Are You Interested in Early Retirement? (Issue #7)
You could live the experience of it sooner than you think
I’m not a fan of opening gifts early. My youngest brother used to beg my parents to open his presents the day before his actual birthday. They would always give in, and it drove me crazy.
I like surprises. The anticipation is something I enjoy. I think that’s as much of the experience as the actual gift itself. Sometimes it’s even better.
But there is one gift you’ve been waiting to open your entire adult life. You’re putting it off because there is so much to do before you feel you are ready to open it.
You’ve watched others wait, and wait, and you’ve been told that you must wait as well.
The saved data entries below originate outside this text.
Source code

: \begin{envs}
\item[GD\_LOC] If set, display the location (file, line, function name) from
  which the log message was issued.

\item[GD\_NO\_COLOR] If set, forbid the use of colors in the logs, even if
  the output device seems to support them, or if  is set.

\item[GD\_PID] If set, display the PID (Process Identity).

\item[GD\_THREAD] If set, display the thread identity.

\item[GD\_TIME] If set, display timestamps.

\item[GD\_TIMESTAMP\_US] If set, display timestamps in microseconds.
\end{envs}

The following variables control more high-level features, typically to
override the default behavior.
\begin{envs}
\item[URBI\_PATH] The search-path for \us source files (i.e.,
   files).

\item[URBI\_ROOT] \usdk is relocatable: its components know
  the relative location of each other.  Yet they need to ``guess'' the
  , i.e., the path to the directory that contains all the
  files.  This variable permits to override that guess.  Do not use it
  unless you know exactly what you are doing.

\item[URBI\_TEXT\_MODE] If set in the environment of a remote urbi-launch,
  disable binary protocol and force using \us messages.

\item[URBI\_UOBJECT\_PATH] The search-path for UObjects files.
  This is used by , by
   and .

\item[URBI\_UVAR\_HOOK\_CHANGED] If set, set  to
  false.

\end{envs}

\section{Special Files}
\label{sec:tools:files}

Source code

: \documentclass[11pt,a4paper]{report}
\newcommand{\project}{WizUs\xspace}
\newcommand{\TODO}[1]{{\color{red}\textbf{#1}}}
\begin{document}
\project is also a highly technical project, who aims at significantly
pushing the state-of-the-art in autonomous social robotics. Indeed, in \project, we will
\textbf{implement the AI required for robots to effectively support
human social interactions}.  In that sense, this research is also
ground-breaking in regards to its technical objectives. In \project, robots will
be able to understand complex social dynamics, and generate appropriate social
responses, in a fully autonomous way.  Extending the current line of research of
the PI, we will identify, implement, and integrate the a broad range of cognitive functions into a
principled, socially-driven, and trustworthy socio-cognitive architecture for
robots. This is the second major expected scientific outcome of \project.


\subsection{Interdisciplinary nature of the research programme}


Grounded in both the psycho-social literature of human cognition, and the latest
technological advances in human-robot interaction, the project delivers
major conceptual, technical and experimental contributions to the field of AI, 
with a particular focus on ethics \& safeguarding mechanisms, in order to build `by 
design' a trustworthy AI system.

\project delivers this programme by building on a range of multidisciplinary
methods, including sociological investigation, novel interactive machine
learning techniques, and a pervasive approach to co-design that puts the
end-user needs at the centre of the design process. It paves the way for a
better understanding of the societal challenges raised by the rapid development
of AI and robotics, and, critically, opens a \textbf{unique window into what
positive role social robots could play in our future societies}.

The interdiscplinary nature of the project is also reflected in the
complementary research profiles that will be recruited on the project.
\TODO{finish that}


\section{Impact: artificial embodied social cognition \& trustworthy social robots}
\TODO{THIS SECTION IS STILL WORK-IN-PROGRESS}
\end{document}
Why? Because everyone does, and that’s how it’s done. That’s why.
Well, I went ahead and opened that gift early, and now I wonder why I waited so long. It’s better than I expected, and the only regret I feel is that I didn’t open it sooner.
Ok, I’m done being coy about what this gift is:
It’s when you decide it’s time to spend the rest of your life exactly the way you envisioned it could be.
It’s that thing you’ve promised yourself that you will do with the rest of your life once you reach that mythical finish line of retirement. However, you don’t think that you can do it yet because:
You don’t believe you’re old enough to retire.
You haven’t saved enough money.
Your retirement plan isn’t growing fast enough.
You can barely keep up with your debt and expenses.
You’ve always thought of retirement as a full stop. No more working at all.
You’re not alone. Many people feel this way and that’s why they're delaying their retirement, too.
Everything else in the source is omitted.